## [Stored data]
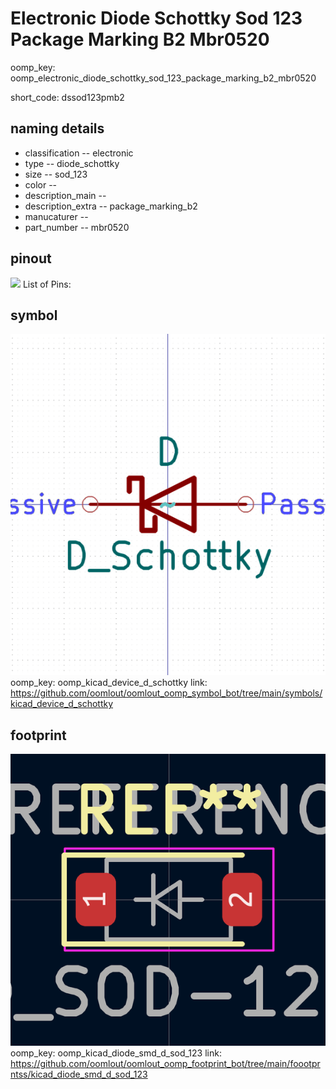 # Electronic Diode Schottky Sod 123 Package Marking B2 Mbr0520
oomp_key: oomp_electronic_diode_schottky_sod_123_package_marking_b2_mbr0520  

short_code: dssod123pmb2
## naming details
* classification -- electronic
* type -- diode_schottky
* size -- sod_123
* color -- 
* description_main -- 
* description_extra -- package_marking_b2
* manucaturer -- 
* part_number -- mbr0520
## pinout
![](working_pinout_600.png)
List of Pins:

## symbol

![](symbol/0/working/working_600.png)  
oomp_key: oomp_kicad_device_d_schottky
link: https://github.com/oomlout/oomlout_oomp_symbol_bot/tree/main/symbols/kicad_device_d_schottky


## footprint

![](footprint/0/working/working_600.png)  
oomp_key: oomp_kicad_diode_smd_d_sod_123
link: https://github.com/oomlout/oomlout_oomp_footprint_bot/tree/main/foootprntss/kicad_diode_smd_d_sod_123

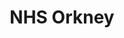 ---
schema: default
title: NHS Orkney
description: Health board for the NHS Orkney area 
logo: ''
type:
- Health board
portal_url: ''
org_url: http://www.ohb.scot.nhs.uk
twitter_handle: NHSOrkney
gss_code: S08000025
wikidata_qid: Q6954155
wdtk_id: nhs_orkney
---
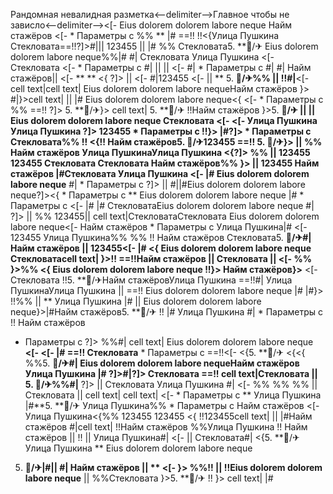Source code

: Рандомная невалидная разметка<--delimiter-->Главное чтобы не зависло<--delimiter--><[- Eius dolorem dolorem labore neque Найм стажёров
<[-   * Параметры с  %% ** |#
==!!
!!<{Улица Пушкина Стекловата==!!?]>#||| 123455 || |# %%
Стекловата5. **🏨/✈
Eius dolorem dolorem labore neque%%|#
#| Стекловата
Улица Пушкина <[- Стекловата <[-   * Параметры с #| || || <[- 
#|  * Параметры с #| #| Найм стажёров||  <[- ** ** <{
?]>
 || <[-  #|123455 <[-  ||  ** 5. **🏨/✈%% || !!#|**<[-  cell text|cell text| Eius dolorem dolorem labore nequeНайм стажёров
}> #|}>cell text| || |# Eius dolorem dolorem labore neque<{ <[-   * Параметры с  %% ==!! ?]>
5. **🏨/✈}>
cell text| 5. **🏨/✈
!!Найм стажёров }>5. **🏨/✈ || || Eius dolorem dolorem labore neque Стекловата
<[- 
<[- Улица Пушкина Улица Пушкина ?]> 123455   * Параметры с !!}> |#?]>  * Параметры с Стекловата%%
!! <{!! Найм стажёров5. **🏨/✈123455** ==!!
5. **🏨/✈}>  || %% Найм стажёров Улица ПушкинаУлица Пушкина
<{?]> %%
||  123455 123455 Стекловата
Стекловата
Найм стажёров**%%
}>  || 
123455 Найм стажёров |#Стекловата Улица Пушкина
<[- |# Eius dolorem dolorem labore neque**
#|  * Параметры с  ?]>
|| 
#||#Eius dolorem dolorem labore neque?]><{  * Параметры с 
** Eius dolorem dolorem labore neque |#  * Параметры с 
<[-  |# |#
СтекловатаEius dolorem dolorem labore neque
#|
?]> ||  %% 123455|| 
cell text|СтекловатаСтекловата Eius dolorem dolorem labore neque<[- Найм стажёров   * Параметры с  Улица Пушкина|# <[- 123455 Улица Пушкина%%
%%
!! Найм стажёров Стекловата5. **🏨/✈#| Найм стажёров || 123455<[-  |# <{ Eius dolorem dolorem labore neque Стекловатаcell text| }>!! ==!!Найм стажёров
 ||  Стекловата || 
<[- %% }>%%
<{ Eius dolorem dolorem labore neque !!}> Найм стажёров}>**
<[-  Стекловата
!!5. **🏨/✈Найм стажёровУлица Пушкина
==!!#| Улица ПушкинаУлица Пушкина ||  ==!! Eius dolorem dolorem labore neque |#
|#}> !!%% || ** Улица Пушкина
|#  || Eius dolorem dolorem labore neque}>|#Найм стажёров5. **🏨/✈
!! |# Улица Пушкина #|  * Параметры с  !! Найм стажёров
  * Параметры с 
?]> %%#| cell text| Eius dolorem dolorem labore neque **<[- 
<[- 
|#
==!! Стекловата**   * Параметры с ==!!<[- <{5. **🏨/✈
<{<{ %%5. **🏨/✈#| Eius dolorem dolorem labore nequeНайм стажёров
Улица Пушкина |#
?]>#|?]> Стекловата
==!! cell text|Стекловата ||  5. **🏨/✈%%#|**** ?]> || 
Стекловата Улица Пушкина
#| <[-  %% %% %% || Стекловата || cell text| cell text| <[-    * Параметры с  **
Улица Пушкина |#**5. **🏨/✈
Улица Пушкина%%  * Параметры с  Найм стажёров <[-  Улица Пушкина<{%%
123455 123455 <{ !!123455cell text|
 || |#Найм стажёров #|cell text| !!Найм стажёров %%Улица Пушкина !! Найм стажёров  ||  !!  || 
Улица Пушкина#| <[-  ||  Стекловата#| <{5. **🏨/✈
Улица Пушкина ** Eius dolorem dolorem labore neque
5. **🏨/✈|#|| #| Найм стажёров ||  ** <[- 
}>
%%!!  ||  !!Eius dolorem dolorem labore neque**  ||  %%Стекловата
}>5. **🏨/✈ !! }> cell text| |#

## [To do]
Each entry should be copied exactly as written, though any pictures stay out.

## [Task answer]
 # Electronic Diode Schottky Sod 123 Package Marking B2 Mbr0520
oomp_key: oomp_electronic_diode_schottky_sod_123_package_marking_b2_mbr0520  

short_code: dssod123pmb2
## naming details
* classification -- electronic
* type -- diode_schottky
* size -- sod_123
* color -- 
* description_main -- 
* description_extra -- package_marking_b2
* manucaturer -- 
* part_number -- mbr0520
## pinout
![](working_pinout_600.png)
List of Pins:

## symbol

![](symbol/0/working/working_600.png)  
oomp_key: oomp_kicad_device_d_schottky
link: https://github.com/oomlout/oomlout_oomp_symbol_bot/tree/main/symbols/kicad_device_d_schottky


## footprint

![](footprint/0/working/working_600.png)  
oomp_key: oomp_kicad_diode_smd_d_sod_123
link: https://github.com/oomlout/oomlout_oomp_footprint_bot/tree/main/foootprntss/kicad_diode_smd_d_sod_123

 ---
schema: default
title: NHS Orkney
description: Health board for the NHS Orkney area 
logo: ''
type:
- Health board
portal_url: ''
org_url: http://www.ohb.scot.nhs.uk
twitter_handle: NHSOrkney
gss_code: S08000025
wikidata_qid: Q6954155
wdtk_id: nhs_orkney
---
Source code

: Рандомная невалидная разметка<--delimiter-->Главное чтобы не зависло<--delimiter--><[- Eius dolorem dolorem labore neque Найм стажёров
<[-   * Параметры с  %% ** |#
==!!
!!<{Улица Пушкина Стекловата==!!?]>#||| 123455 || |# %%
Стекловата5. **🏨/✈
Eius dolorem dolorem labore neque%%|#
#| Стекловата
Улица Пушкина <[- Стекловата <[-   * Параметры с #| || || <[- 
#|  * Параметры с #| #| Найм стажёров||  <[- ** ** <{
?]>
 || <[-  #|123455 <[-  ||  ** 5. **🏨/✈%% || !!#|**<[-  cell text|cell text| Eius dolorem dolorem labore nequeНайм стажёров
}> #|}>cell text| || |# Eius dolorem dolorem labore neque<{ <[-   * Параметры с  %% ==!! ?]>
5. **🏨/✈}>
cell text| 5. **🏨/✈
!!Найм стажёров }>5. **🏨/✈ || || Eius dolorem dolorem labore neque Стекловата
<[- 
<[- Улица Пушкина Улица Пушкина ?]> 123455   * Параметры с !!}> |#?]>  * Параметры с Стекловата%%
!! <{!! Найм стажёров5. **🏨/✈123455** ==!!
5. **🏨/✈}>  || %% Найм стажёров Улица ПушкинаУлица Пушкина
<{?]> %%
||  123455 123455 Стекловата
Стекловата
Найм стажёров**%%
}>  || 
123455 Найм стажёров |#Стекловата Улица Пушкина
<[- |# Eius dolorem dolorem labore neque**
#|  * Параметры с  ?]>
|| 
#||#Eius dolorem dolorem labore neque?]><{  * Параметры с 
** Eius dolorem dolorem labore neque |#  * Параметры с 
<[-  |# |#
СтекловатаEius dolorem dolorem labore neque
#|
?]> ||  %% 123455|| 
cell text|СтекловатаСтекловата Eius dolorem dolorem labore neque<[- Найм стажёров   * Параметры с  Улица Пушкина|# <[- 123455 Улица Пушкина%%
%%
!! Найм стажёров Стекловата5. **🏨/✈#| Найм стажёров || 123455<[-  |# <{ Eius dolorem dolorem labore neque Стекловатаcell text| }>!! ==!!Найм стажёров
 ||  Стекловата || 
<[- %% }>%%
<{ Eius dolorem dolorem labore neque !!}> Найм стажёров}>**
<[-  Стекловата
!!5. **🏨/✈Найм стажёровУлица Пушкина
==!!#| Улица ПушкинаУлица Пушкина ||  ==!! Eius dolorem dolorem labore neque |#
|#}> !!%% || ** Улица Пушкина
|#  || Eius dolorem dolorem labore neque}>|#Найм стажёров5. **🏨/✈
!! |# Улица Пушкина #|  * Параметры с  !! Найм стажёров
  * Параметры с 
?]> %%#| cell text| Eius dolorem dolorem labore neque **<[- 
<[- 
|#
==!! Стекловата**   * Параметры с ==!!<[- <{5. **🏨/✈
<{<{ %%5. **🏨/✈#| Eius dolorem dolorem labore nequeНайм стажёров
Улица Пушкина |#
?]>#|?]> Стекловата
==!! cell text|Стекловата ||  5. **🏨/✈%%#|**** ?]> || 
Стекловата Улица Пушкина
#| <[-  %% %% %% || Стекловата || cell text| cell text| <[-    * Параметры с  **
Улица Пушкина |#**5. **🏨/✈
Улица Пушкина%%  * Параметры с  Найм стажёров <[-  Улица Пушкина<{%%
123455 123455 <{ !!123455cell text|
 || |#Найм стажёров #|cell text| !!Найм стажёров %%Улица Пушкина !! Найм стажёров  ||  !!  || 
Улица Пушкина#| <[-  ||  Стекловата#| <{5. **🏨/✈
Улица Пушкина ** Eius dolorem dolorem labore neque
5. **🏨/✈|#|| #| Найм стажёров ||  ** <[- 
}>
%%!!  ||  !!Eius dolorem dolorem labore neque**  ||  %%Стекловата
}>5. **🏨/✈ !! }> cell text| |#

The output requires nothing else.